Thursday, April 7, 2011

Flame Management with Electricity





We have known this for 200 years and it looks like a first pass is producing useful knowledge and ideas.  One wonders what took so long.

Yet this should be thrown open to high school science fairs in which everyone attempts to find novel ways to manage an open flame.  It really needs to be played with to get a sense of possibility established.

The relationship with soot is intriguing and suggestive.

And yes, we suddenly have a way to directly shape and manage combustion fronts in places like engines.  That may be optimistic, but it is a new avenue for research.
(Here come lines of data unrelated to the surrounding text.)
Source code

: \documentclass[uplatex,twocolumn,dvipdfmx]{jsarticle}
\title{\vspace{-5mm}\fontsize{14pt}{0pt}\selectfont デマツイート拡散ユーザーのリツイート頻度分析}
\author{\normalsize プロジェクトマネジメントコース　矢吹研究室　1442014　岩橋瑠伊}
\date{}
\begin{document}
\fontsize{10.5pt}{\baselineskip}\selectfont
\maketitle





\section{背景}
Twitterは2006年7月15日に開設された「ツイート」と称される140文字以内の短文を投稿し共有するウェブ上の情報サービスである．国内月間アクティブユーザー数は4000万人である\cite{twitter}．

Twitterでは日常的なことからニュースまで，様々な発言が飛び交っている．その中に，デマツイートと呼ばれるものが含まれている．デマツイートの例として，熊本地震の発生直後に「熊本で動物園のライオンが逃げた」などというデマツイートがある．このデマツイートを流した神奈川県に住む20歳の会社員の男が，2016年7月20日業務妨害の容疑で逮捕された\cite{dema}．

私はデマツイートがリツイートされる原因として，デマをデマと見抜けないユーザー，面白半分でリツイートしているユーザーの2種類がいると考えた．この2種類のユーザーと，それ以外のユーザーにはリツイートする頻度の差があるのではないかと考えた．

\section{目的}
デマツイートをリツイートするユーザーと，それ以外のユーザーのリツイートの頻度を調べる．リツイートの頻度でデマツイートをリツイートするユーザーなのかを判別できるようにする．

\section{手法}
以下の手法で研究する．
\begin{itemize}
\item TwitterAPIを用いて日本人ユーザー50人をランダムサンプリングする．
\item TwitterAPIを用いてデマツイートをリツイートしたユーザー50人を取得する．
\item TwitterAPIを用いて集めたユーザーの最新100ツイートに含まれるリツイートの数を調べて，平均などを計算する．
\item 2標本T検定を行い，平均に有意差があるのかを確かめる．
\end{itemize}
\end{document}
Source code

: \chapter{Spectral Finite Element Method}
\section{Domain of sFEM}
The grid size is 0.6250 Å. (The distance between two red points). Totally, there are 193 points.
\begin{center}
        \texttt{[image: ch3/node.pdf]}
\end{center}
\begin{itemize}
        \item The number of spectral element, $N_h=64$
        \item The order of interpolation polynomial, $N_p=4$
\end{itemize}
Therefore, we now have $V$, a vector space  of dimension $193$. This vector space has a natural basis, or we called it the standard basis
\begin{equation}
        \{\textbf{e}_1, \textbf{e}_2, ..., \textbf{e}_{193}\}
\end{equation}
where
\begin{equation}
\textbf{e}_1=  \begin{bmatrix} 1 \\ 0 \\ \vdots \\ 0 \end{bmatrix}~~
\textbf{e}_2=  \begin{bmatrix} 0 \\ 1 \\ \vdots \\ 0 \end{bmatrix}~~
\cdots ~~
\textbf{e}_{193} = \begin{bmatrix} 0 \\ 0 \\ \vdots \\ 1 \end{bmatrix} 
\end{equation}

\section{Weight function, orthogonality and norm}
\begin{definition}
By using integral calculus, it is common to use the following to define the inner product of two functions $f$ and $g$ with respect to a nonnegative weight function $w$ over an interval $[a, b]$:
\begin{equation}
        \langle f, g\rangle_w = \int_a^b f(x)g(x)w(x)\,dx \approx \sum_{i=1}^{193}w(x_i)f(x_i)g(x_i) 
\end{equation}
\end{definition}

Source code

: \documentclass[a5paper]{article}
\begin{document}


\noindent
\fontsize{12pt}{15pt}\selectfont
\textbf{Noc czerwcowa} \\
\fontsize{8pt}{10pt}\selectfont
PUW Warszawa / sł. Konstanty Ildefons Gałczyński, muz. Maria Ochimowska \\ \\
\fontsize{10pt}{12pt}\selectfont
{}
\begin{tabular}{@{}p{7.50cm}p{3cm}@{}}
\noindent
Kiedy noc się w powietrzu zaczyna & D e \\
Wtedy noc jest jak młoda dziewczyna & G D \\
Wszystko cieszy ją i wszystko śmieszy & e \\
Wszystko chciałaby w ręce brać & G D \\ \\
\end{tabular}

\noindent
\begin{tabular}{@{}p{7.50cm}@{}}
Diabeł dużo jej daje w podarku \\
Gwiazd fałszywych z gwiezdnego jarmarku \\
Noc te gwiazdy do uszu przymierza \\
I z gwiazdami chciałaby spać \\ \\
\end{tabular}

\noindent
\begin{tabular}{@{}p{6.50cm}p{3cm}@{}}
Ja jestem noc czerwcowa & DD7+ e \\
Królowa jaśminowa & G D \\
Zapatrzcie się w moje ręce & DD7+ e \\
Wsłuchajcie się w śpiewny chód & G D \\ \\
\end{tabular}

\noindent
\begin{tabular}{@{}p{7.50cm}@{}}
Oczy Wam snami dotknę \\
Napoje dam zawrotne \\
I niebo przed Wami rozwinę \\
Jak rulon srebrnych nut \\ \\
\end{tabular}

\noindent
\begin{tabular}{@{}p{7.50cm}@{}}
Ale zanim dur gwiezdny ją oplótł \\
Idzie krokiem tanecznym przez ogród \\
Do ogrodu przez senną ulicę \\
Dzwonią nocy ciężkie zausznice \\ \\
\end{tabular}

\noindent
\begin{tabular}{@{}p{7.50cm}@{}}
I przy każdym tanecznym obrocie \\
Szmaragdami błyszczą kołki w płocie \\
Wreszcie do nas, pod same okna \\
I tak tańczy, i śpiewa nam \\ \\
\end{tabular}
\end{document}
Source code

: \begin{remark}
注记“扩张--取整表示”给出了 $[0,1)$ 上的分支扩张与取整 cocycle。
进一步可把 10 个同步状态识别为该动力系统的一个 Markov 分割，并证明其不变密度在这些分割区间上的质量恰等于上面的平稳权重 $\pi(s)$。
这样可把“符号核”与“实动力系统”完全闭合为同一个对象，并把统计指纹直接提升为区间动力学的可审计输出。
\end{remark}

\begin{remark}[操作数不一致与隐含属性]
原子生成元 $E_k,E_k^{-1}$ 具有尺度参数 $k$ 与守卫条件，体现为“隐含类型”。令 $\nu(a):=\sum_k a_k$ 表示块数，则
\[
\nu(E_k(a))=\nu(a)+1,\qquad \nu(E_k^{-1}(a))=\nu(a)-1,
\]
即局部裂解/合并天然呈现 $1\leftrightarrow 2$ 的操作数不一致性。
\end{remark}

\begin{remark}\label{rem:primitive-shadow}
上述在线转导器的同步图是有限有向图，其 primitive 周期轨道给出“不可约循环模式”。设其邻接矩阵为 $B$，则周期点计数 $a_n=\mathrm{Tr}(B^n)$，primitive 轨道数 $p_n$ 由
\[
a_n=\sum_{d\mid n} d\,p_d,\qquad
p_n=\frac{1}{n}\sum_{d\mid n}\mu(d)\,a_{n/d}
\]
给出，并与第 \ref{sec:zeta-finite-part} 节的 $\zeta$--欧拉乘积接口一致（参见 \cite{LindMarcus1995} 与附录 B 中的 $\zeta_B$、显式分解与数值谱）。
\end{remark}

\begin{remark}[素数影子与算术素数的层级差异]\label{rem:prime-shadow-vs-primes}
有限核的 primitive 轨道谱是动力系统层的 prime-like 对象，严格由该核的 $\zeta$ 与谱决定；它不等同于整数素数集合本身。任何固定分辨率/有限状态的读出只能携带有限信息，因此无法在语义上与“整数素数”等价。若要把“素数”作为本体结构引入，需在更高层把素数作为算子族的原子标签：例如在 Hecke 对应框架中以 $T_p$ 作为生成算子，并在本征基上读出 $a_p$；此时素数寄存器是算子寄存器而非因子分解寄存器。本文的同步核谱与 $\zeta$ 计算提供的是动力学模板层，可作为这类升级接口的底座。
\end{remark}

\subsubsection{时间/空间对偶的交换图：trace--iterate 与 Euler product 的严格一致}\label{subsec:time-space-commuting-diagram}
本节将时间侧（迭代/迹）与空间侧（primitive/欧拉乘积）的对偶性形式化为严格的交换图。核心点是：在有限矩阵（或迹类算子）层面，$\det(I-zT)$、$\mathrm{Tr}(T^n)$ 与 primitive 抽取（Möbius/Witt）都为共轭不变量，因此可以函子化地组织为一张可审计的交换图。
Fires could be extinguished using beams of electricity

13:43 March 28, 2011



Scientists have developed a device that uses beams of electricity to extinguish flames
(Photo: Sylvain Pedneault)


It's certainly an established fact that electricity can cause fires, but today a group of Harvard scientists presented their research on the use of electricity for fighting fires. In a presentation at the 241st National Meeting & Exposition of the American Chemical Society, Dr. Ludovico Cademartiri told of how they used a unique device to shoot beams of electricity at an open flame over one foot tall. Almost immediately, he said, the flame was extinguished. On a larger scale, such a system would minimize the amount of water that needed to be sprayed into burning buildings, both saving water and limiting water damage to those buildings.

Apparently, it has been known for over 200 years that electricity affects fire – it can cause flames to change in character, or even stop burning altogether. According to Cademartiri, a postdoctoral fellow in the group of Prof. George M. Whitesides at Harvard University, what hasn't been looked into much is the science behind the relationship. It turns out that soot particles within flames can easily become charged, and therefore can cause flames to lose stability when the local electrical fields are altered.

The Harvard device consists of a 600-watt amplifier hooked up to a wand-like probe, which is what delivers the electrical beams. The researchers believe that a much lower-powered amplifier should deliver similar results, which could allow the system to worn as a backpack, by firefighters. It could also be mounted on ceilings, like current sprinkler systems, or be remotely-controlled.

Cademartiri believes the technology would work best for fires in confined spaces, such as aboard submarines, but not so much for wide-open areas like forests. As it was additionally found that electrical waves can affect the heat and distribution of flames, he also thinks their discovery could be used to boost the efficiency of devices that involve controlled combustion, such as engines, power plants, and cutting and welding torches.